» **What the task requires**:
Sort through the listing below and keep each line with the word "from". Copy those.
★ ★ ★ ★ ★ ★ ★
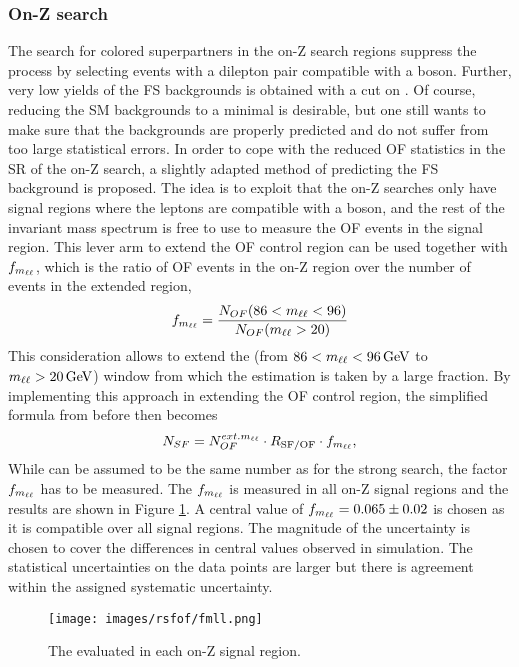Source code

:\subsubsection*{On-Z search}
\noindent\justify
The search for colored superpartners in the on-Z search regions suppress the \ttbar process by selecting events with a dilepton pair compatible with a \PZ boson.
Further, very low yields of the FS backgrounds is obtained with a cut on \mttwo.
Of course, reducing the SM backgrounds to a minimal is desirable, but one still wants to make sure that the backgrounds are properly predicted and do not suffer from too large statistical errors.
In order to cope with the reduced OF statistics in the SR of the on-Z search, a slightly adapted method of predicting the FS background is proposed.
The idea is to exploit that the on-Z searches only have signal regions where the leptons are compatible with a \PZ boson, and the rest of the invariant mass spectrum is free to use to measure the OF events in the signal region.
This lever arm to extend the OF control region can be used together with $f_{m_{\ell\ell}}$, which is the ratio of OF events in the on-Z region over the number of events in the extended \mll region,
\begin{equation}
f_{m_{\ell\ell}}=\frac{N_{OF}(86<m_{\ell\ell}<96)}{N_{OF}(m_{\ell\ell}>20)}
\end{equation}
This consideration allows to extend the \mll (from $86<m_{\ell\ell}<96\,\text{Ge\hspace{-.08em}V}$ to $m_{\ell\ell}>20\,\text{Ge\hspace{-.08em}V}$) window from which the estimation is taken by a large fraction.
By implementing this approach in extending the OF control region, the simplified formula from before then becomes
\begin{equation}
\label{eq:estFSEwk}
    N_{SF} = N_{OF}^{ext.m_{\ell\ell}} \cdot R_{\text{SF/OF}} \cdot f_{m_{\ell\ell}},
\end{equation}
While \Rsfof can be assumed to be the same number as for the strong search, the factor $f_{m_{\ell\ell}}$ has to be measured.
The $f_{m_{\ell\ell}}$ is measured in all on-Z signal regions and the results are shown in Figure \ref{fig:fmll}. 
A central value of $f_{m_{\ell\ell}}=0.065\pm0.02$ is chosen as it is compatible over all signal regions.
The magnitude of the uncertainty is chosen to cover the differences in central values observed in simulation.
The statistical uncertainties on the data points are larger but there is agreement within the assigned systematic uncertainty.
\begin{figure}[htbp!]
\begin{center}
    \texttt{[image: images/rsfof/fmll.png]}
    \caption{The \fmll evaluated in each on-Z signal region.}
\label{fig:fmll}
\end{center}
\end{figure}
★ ★ ★ ★ ★ ★ ★
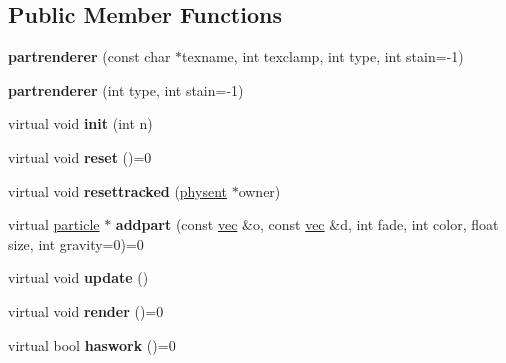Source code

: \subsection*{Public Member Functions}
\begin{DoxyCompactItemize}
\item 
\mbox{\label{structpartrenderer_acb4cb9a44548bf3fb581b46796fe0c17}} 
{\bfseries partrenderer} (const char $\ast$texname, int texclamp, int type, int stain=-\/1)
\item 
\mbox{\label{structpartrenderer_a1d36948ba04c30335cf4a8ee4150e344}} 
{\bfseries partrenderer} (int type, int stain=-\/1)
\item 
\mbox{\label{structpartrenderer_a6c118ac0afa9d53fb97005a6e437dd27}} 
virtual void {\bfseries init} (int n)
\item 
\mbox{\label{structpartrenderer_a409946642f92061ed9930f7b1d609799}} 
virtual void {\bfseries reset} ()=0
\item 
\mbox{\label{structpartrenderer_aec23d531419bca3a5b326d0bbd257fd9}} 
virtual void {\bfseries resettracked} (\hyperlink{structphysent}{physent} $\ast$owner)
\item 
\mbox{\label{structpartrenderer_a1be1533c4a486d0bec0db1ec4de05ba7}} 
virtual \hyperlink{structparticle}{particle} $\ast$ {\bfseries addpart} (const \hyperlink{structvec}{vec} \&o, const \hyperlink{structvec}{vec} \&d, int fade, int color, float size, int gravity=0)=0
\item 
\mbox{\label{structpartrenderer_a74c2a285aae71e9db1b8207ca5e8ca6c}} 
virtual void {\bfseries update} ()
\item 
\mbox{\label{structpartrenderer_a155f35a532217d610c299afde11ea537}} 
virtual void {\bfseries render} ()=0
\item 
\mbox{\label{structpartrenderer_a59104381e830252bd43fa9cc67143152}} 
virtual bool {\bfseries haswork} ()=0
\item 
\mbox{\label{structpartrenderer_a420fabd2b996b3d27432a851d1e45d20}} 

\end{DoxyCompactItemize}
★ ★ ★ ★ ★ ★ ★
» **Solution to the problem**:
Of course, reducing the SM backgrounds to a minimal is desirable, but one still wants to make sure that the backgrounds are properly predicted and do not suffer from too large statistical errors.
This consideration allows to extend the \mll (from $86<m_{\ell\ell}<96\,\text{Ge\hspace{-.08em}V}$ to $m_{\ell\ell}>20\,\text{Ge\hspace{-.08em}V}$) window from which the estimation is taken by a large fraction.
By implementing this approach in extending the OF control region, the simplified formula from before then becomes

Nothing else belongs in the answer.